Mom was on the right track. By the time KayCee reached junior high, she was dancing four to five hours a day, several days a week. Still, she says, "I started noticing I had thick, strong legs, and all the other dancers had little chicken legs. I don't know if it's just my body type, but I gain muscle and bulk up really easily."
A "Different" Body
Noting KayCee's concerns, Mom worked to keep her daughter's confidence high. But no matter how much encouragement KayCee had at home, growing up surrounded by tiny dancers took an emotional toll. After high school, when KayCee began teaching dance and performing locally, says her mother, she discovered a hard truth: "Even if you're the best dancer, you have to have the right body type, the perfect size for costumes. If not, then you get left out."
KayCee's greatest challenge came in 2004 when she developed a blood clot in her left ankle following knee surgery.
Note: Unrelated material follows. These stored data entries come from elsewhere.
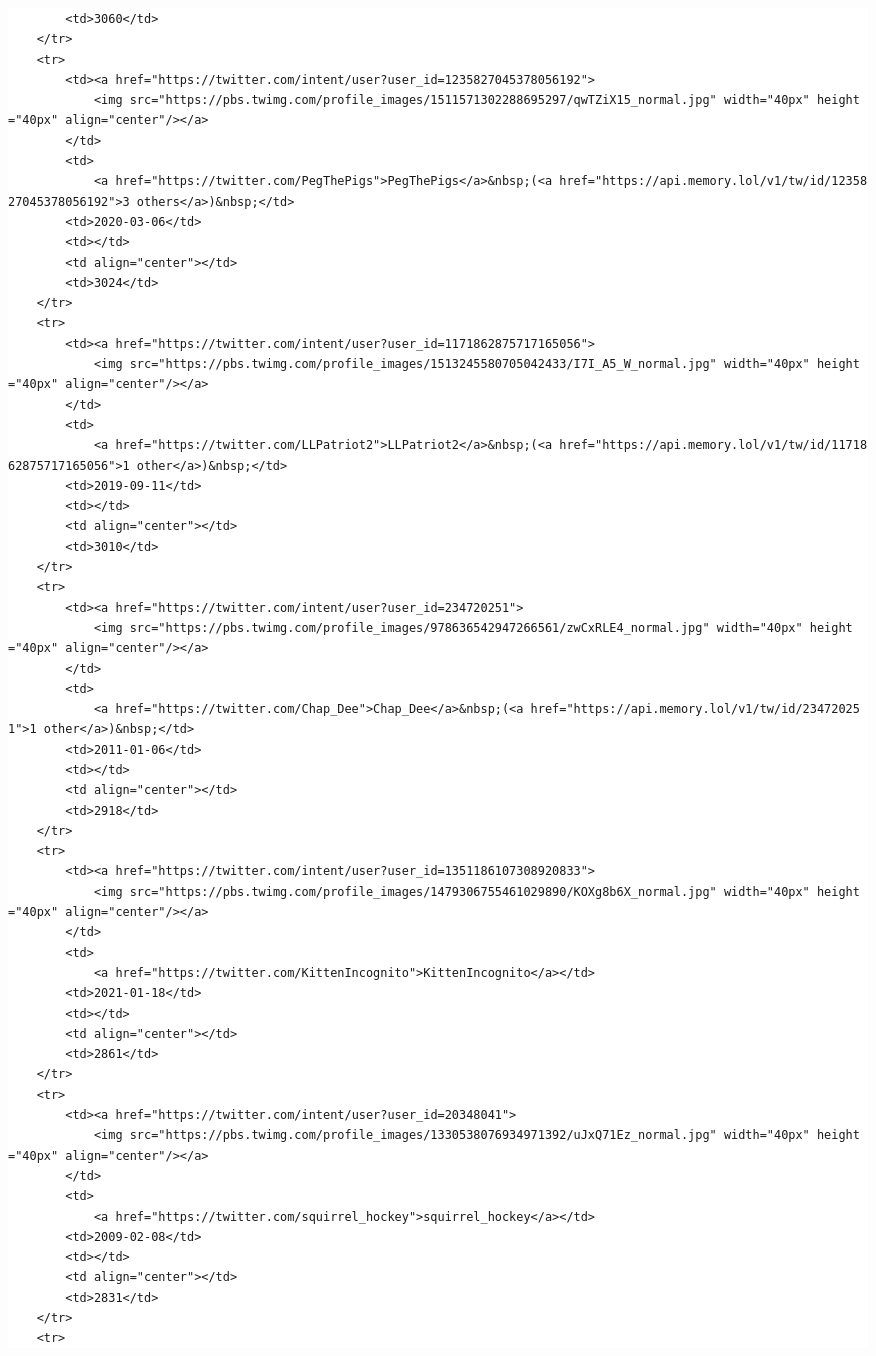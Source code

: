             <td>3060</td>
        </tr>
        <tr>
            <td><a href="https://twitter.com/intent/user?user_id=1235827045378056192">
                <img src="https://pbs.twimg.com/profile_images/1511571302288695297/qwTZiX15_normal.jpg" width="40px" height="40px" align="center"/></a>
            </td>
            <td>
                <a href="https://twitter.com/PegThePigs">PegThePigs</a>&nbsp;(<a href="https://api.memory.lol/v1/tw/id/1235827045378056192">3 others</a>)&nbsp;</td>
            <td>2020-03-06</td>
            <td></td>
            <td align="center"></td>
            <td>3024</td>
        </tr>
        <tr>
            <td><a href="https://twitter.com/intent/user?user_id=1171862875717165056">
                <img src="https://pbs.twimg.com/profile_images/1513245580705042433/I7I_A5_W_normal.jpg" width="40px" height="40px" align="center"/></a>
            </td>
            <td>
                <a href="https://twitter.com/LLPatriot2">LLPatriot2</a>&nbsp;(<a href="https://api.memory.lol/v1/tw/id/1171862875717165056">1 other</a>)&nbsp;</td>
            <td>2019-09-11</td>
            <td></td>
            <td align="center"></td>
            <td>3010</td>
        </tr>
        <tr>
            <td><a href="https://twitter.com/intent/user?user_id=234720251">
                <img src="https://pbs.twimg.com/profile_images/978636542947266561/zwCxRLE4_normal.jpg" width="40px" height="40px" align="center"/></a>
            </td>
            <td>
                <a href="https://twitter.com/Chap_Dee">Chap_Dee</a>&nbsp;(<a href="https://api.memory.lol/v1/tw/id/234720251">1 other</a>)&nbsp;</td>
            <td>2011-01-06</td>
            <td></td>
            <td align="center"></td>
            <td>2918</td>
        </tr>
        <tr>
            <td><a href="https://twitter.com/intent/user?user_id=1351186107308920833">
                <img src="https://pbs.twimg.com/profile_images/1479306755461029890/KOXg8b6X_normal.jpg" width="40px" height="40px" align="center"/></a>
            </td>
            <td>
                <a href="https://twitter.com/KittenIncognito">KittenIncognito</a></td>
            <td>2021-01-18</td>
            <td></td>
            <td align="center"></td>
            <td>2861</td>
        </tr>
        <tr>
            <td><a href="https://twitter.com/intent/user?user_id=20348041">
                <img src="https://pbs.twimg.com/profile_images/1330538076934971392/uJxQ71Ez_normal.jpg" width="40px" height="40px" align="center"/></a>
            </td>
            <td>
                <a href="https://twitter.com/squirrel_hockey">squirrel_hockey</a></td>
            <td>2009-02-08</td>
            <td></td>
            <td align="center"></td>
            <td>2831</td>
        </tr>
        <tr>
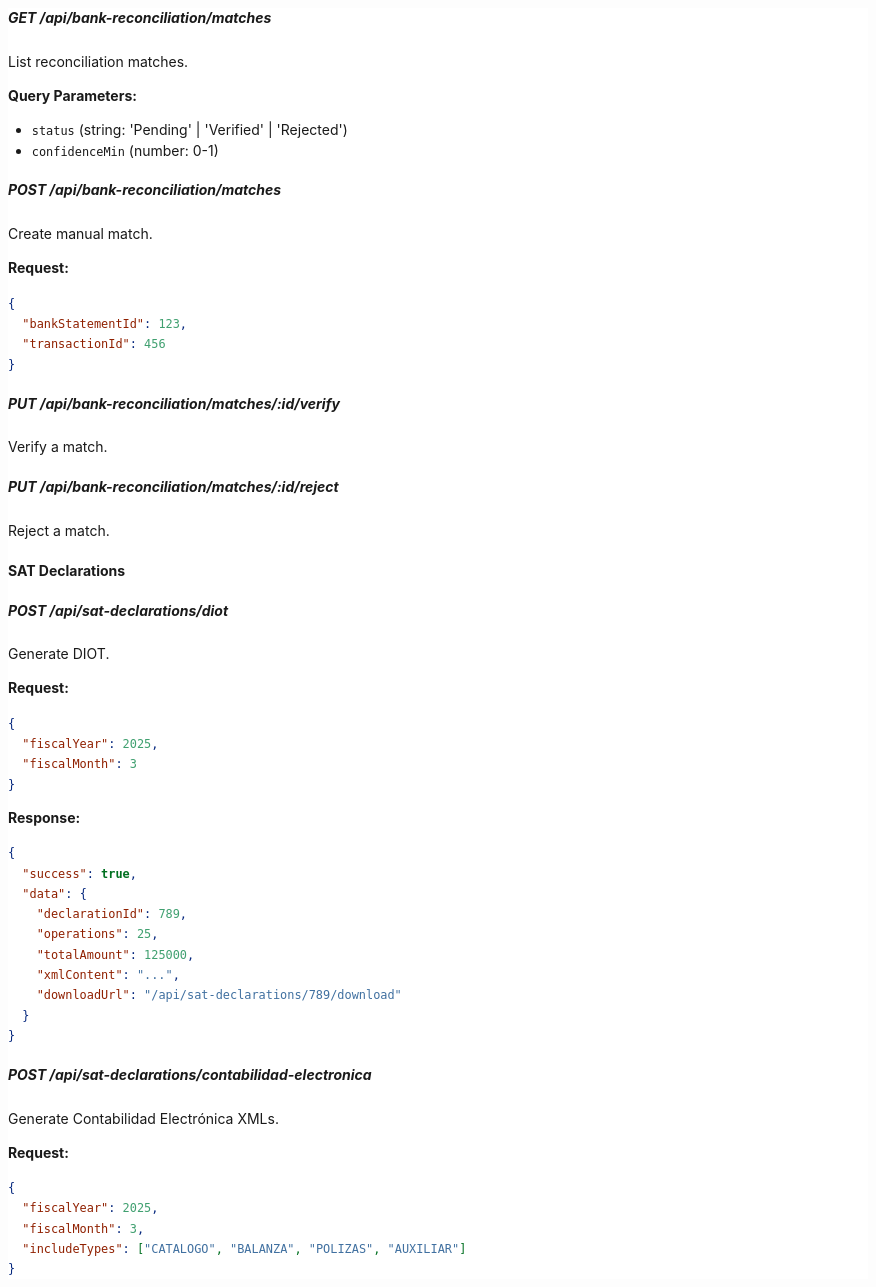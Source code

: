 ##### GET /api/bank-reconciliation/matches
List reconciliation matches.

**Query Parameters:**
- `status` (string: 'Pending' | 'Verified' | 'Rejected')
- `confidenceMin` (number: 0-1)

##### POST /api/bank-reconciliation/matches
Create manual match.

**Request:**
```json
{
  "bankStatementId": 123,
  "transactionId": 456
}
```

##### PUT /api/bank-reconciliation/matches/:id/verify
Verify a match.

##### PUT /api/bank-reconciliation/matches/:id/reject
Reject a match.

#### SAT Declarations

##### POST /api/sat-declarations/diot
Generate DIOT.

**Request:**
```json
{
  "fiscalYear": 2025,
  "fiscalMonth": 3
}
```

**Response:**
```json
{
  "success": true,
  "data": {
    "declarationId": 789,
    "operations": 25,
    "totalAmount": 125000,
    "xmlContent": "...",
    "downloadUrl": "/api/sat-declarations/789/download"
  }
}
```

##### POST /api/sat-declarations/contabilidad-electronica
Generate Contabilidad Electrónica XMLs.

**Request:**
```json
{
  "fiscalYear": 2025,
  "fiscalMonth": 3,
  "includeTypes": ["CATALOGO", "BALANZA", "POLIZAS", "AUXILIAR"]
}
```
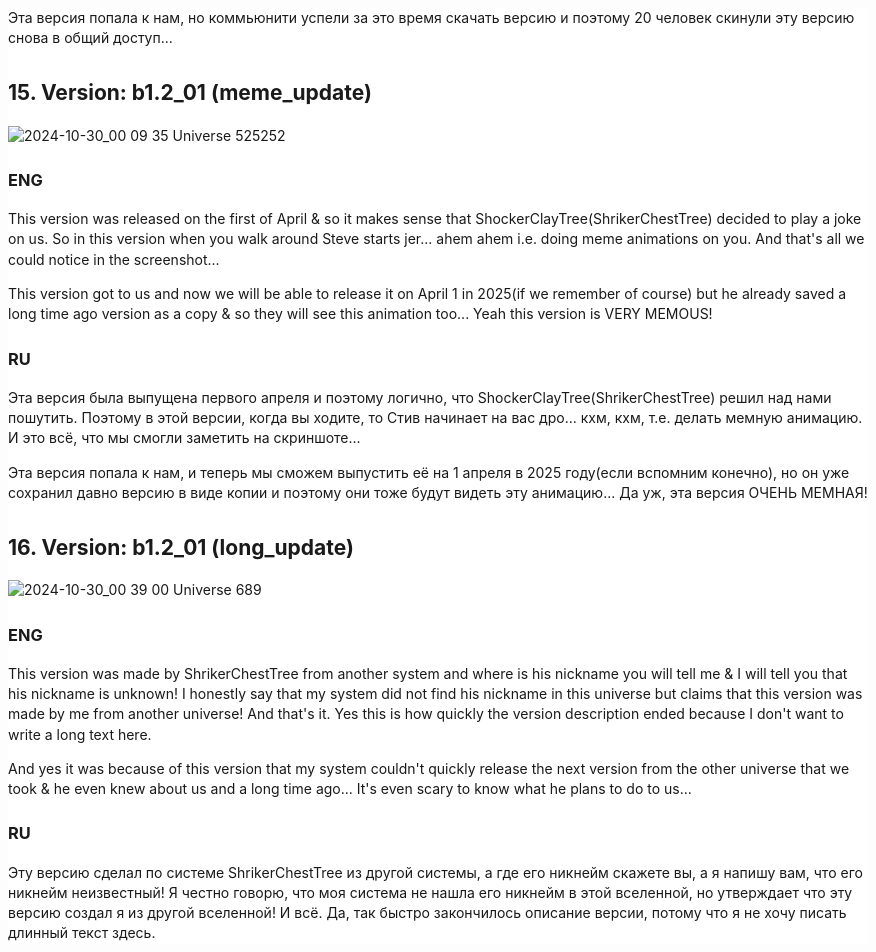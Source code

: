 Эта версия попала к нам, но коммьюнити успели за это время скачать версию и поэтому 20 человек скинули эту версию снова в общий доступ...

## 15. Version: b1.2_01 (meme_update)
![2024-10-30_00 09 35](https://github.com/user-attachments/assets/5618aaad-f850-4d3d-8d58-3a2990415621)
Universe 525252
### ENG
This version was released on the first of April & so it makes sense that ShockerClayTree(ShrikerChestTree) decided to play a joke on us.
So in this version when you walk around Steve starts jer... ahem ahem i.e. doing meme animations on you.
And that's all we could notice in the screenshot...

This version got to us and now we will be able to release it on April 1 in 2025(if we remember of course) but he already saved a long time ago version as a copy & so they will see this animation too...
Yeah this version is VERY MEMOUS!

### RU
Эта версия была выпущена первого апреля и поэтому логично, что ShockerClayTree(ShrikerChestTree) решил над нами пошутить.
Поэтому в этой версии, когда вы ходите, то Стив начинает на вас дро... кхм, кхм, т.е. делать мемную анимацию.
И это всё, что мы смогли заметить на скриншоте...

Эта версия попала к нам, и теперь мы сможем выпустить её на 1 апреля в 2025 году(если вспомним конечно), но он уже сохранил давно версию в виде копии и поэтому они тоже будут видеть эту анимацию...
Да уж, эта версия ОЧЕНЬ МЕМНАЯ!

## 16. Version: b1.2_01 (long_update)
![2024-10-30_00 39 00](https://github.com/user-attachments/assets/a8fcd956-671f-44fd-a5ba-aa5a9caeadb8)
Universe 689
### ENG
This version was made by ShrikerChestTree from another system and where is his nickname you will tell me & I will tell you that his nickname is unknown! I honestly say that my system did not find his nickname in this universe but claims that this version was made by me from another universe!
And that's it. Yes this is how quickly the version description ended because I don't want to write a long text here.

And yes it was because of this version that my system couldn't quickly release the next version from the other universe that we took & he even knew about us and a long time ago...
It's even scary to know what he plans to do to us...

### RU
Эту версию сделал по системе ShrikerChestTree из другой системы, а где его никнейм скажете вы, а я напишу вам, что его никнейм неизвестный! Я честно говорю, что моя система не нашла его никнейм в этой вселенной, но утверждает что эту версию создал я из другой вселенной!
И всё. Да, так быстро закончилось описание версии, потому что я не хочу писать длинный текст здесь.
Sentenced to three months of bed rest, frustration and sadness set in: "I went from being a performer in complete control of her body to not being able to get off the couch." By the time she was able to start physical therapy, the vivacious performer was at her heaviest ever. "In my entire life I had never, ever broken 200 lbs.," she says, "and then I got on the scale and saw 210. My family had to put me back together for days."
Determined to Dance
Though KayCee began physical therapy, doctors told her mom she would never be able to dance as well as she had before the surgery a nugget Cindy kept to herself. "My feeling was that the doctor did not know KayCee," she says. "I knew she could do it again."
True to her mother's prediction, KayCee proved a trouper. Shortly after the accident, her father, Bruce, lost his job of 26 years, and along with it, the medical benefits that paid for physical therapy. KayCee had no choice but to start teaching dance again and at first, she literally did it while standing still!
As she slowly regained her ability to move, her own classes doubled as her therapy sessions. Gradually, too, KayCee began to drop pounds and get back in shape.
In early 2005, when KayCee heard about the auditions for a Disney musical being held in Salt Lake City, she knew she had to go. A size 18 at the time, she says she initially felt insecure walking into the audition, but that feeling evaporated when she not only quickly mastered the tryout routine, but started coaching the other hopefuls.
What happened next still amazes her. Director/choreographer Kenny Ortega walked up and proclaimed, "You're different and I love it. There are all these
other dancers out here and you're kicking their butts." "That was the first time I realized, 'Hey, I'm different and it's a good thing.' I stood out," says KayCee.
"Maybe there's a reason God made me different, and I'm supposed to inspire others who are healthy but not a size 2!"